With severe travel restrictions still in place, your author has sadly not had the chance to travel to Oslo recently; there have been no opportunities to visit the Vigeland Sculpture Park, Viking Ship Museum, Arkershus Fortress or anything similar. However, he was there in spirit – along with around 400 other people – yesterday, attending the Norwegian Hydrogen Conference, an event arranged by hydrogen.no (an industry body) and hosted entirely virtually.
Eight hours of online presentations provided a fascinating insight into key developments in the hydrogen industry. Presenters comprised a broad range of stakeholders including politicians (both leading parties in Norway were represented), industry players, (across multiple sectors including energy and transport) consultants, analysts and lawyers. If there was one clear consensus that emerged from the event then it was that hydrogen has a crucial role to play as a future fuel in a low (or zero) carbon world.
Regardless of the end-market use for hydrogen (and heavy-duty trucking seems the most logical at present), the key challenge is how to scale up the industry. Consensus at the conference seemed very much to be of the view that hydrogen fuel technology is where solar was a decade or so ago. Falling costs can help drive industry growth although the perennial problem remains whether to build infrastructure before the demand for new solutions exists, or vice versa.

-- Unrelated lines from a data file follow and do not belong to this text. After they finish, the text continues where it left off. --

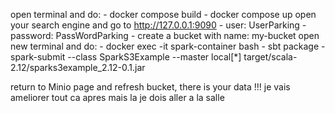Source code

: open terminal and do:
    - docker compose build
    - docker compose up
open your search engine and go to http://127.0.0.1:9090
    - user: UserParking
    - password: PassWordParking
    - create a bucket with name: my-bucket
open new terminal and do:
    - docker exec -it spark-container bash
    - sbt package
    - spark-submit --class SparkS3Example --master local[*] target/scala-2.12/sparks3example_2.12-0.1.jar

return to Minio page and refresh bucket, there is your data !!!
je vais ameliorer tout ca apres mais la je dois aller a la salle
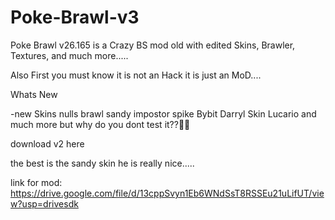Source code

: # Poke-Brawl-v3
Poke Brawl v26.165 is a Crazy BS mod old with edited Skins, Brawler, Textures, and much more.....

Also First you must know it is not an Hack it is just an MoD....

Whats New

-new Skins
nulls brawl sandy 
impostor spike
Bybit
Darryl Skin
Lucario
and much more but why do you dont test it??🤔🤔

download v2 here

the best is the sandy skin he is really nice.....

link for mod:   https://drive.google.com/file/d/13cppSvyn1Eb6WNdSsT8RSSEu21uLifUT/view?usp=drivesdk
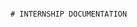                                                                                                                                                                     # INTERNSHIP DOCUMENTATION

From an industry perspective, both Toyota and Iveco made compelling cases for hydrogen fuel cell electric vehicles (FECVs). Toyota described a process whereby vehicles would transition over time from hybrid to battery-operated to FECV. Toyota highlighted how FECV costs had already fallen by over 95% since its first prototype models a decade ago, yet the industry was still just at “stage one.” Meanwhile, Iveco is a key partner to Nikola (a leading FECV truck business based in the US), which already has an order book for its products equivalent to $10bn. Per Iveco, by bringing down the total cost of vehicle ownership through an integrated hydrogen infrastructure (vehicles and charging stations), Nikola is driving “end-to-end disruption.”